P – Pizarro, Claudio. Nur ein Tor in dieser Saison (letzte Saison: 14), häufig nur 20, 30 Minuten als Einwechselspieler auf dem Platz. Was soll's. Gewohnt gut gelaunt.

Q – Quatsch. „Diese Saison steigt Werder ab!“ In der Hinrunde oft gehört und manchmal auch gelaubt. Lange vor den letzten Spieltagen (=>L wie Lieblingsgegner) gerettet.

R – Resterampe. Bei Werder bilden sie die Abwehr-Dreierkette: Niklas Moisander, Lamine Sané, Milos Veljkovic. Veljkovic war schon ein Jahr da, spielte überwiegend in der zweiten Mannschaft, Moisander und Sané kamen für wenig Geld neu hinzu – klarer Fall von Resterampe, wie viele meinten. Passte anfangs nicht, dann doch, am Ende der Saison wieder Gegentore en masse. Auf starke Spiele folgten Aussetzer. Dennoch: fast schon Ikea statt Resterampe. Verstärkung in der Innenverteidigung sollte trotzdem her – mal sehen, was es im Sommer für 99 Cent gibt.
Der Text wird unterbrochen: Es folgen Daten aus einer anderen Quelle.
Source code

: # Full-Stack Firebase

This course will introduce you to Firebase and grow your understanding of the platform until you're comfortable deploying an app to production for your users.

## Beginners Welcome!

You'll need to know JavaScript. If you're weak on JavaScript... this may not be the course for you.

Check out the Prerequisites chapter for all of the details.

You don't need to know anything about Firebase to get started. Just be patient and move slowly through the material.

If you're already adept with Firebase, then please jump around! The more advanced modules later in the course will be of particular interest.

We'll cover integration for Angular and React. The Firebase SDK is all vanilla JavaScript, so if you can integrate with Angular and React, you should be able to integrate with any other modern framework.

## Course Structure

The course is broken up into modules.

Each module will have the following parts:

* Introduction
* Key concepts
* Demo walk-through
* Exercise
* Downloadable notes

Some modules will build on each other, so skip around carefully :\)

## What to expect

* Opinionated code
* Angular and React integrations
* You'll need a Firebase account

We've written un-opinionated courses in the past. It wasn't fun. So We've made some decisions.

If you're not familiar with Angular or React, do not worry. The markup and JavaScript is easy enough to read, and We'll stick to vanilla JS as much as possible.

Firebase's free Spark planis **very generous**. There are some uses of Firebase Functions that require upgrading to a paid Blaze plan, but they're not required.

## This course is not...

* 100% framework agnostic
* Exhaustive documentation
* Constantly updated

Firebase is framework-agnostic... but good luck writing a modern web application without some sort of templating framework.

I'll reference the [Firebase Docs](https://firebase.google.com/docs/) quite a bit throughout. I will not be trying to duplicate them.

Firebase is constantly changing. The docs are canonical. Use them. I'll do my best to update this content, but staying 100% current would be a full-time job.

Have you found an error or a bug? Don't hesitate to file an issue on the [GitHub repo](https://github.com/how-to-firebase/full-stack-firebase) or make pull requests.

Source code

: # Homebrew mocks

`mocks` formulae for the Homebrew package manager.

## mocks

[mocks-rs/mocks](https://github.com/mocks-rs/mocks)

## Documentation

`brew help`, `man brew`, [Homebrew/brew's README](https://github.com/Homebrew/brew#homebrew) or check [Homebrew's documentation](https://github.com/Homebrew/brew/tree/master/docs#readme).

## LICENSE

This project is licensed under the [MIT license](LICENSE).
S – Serie, die. Vergessen Sie „Breaking Bad“, „Homeland“ und andere „Couchreporter“-Formate. Max Kruse ist der neue Walter White, Fin Bartels die bessere Carrie Mathison. Elf Spiele ohne Niederlage in der Rückrunde, davon neun Siege. 29 von 33 möglichen Punkten. Interessant, mal in die Psyche von Fans des FC Bayern München eintauchen zu können. So fühlen die sich also ständig.

T – Trainerwechsel. Als Viktor Skripnik gehen musste, stand Werder auf Platz 18, 0 Punkte, 2:12 Tore, zwei Plätze hinter (!) dem HSV. Auf die verhältnismäßig gute Rückrunde der vergangenen Saison folgte der Absturz, den Skripnik, ein Freund des gepflegten Defensivwechsels nach 65 Minuten, nicht defensiv auswechseln konnte. Alexander Nouri (=> N wie Nouri) übernahm.

U – Unterdurchschnittlich. Auffällig in der Statistik sind allein die Werte beim Ballbesitz. Macht aber nichts, solange die Torquote überdurchschnittlich ist.

„Etwas Besseres als den Todt findest du überall“: die Bremer Stadtmusikanten über den HSV Foto: dpa

V – Verein. Schon die Bremer Stadtmusikanten sagten mit Blick auf den Sportchef des HSV: „Etwas Besseres als den Todt findest du überall.“ Warum so bescheiden? Mit Frank Baumann hat sich ein Geschäftsführer Sport gefunden, der seine Sache ruhig und unauffällig macht. Und bislang sehr gut.

W – Wiedwald, Felix. Die Nummer Eins im Tor, #Wiedwall. Teils gruselige Hinrunde mit Zaudern beim Rauslaufen, Schwächen beim Mauerstellen, wirkte oft unsicher und verzweifelt. Wochenlang nur noch die Nummer Zwei hinter Jaroslav Drobny. Bekam seine zweite Chance und nutzte sie. Stark auf der Linie, saugt selbst unhaltbare Bälle an, Kneipenruf: „Magneto“. Nur das Gehampel bei Elfmetern nervt.

X – X-mal gewundert in dieser Saison. Darüber, wie grundsolide Maximilian Eggestein und Milos Veljkovic in wichtigen Partien gespielt haben; darüber, wie angenehm es war, Izet Hajrovic und Luca Caldirola mal wieder auf dem Platz zu sehen; über den geschickten Zug, Torsten Frings als Trainer beim Abstiegskonkurrenten Darmstadt 98 zu installieren und die späte Erkenntnis, dass man über gute Trainer keine schlechten Witze machen sollte; am meisten aber über die Chancenverwertung. Aus wenig 61 Tore zu machen, das ist das Fazit im Fazit zum SVW in der Saison 16/17.

Y – Yatabaré, Sambou. Schon lange in die zweite Mannschaft zurückgestuft, nur wegen des Ypsilons erwähnenswert.

Z – Zweite Mannschaft, auch U23 genannt. Klassenerhalt in der 3. Liga wieder mal gerade so geschafft, Glückwunsch!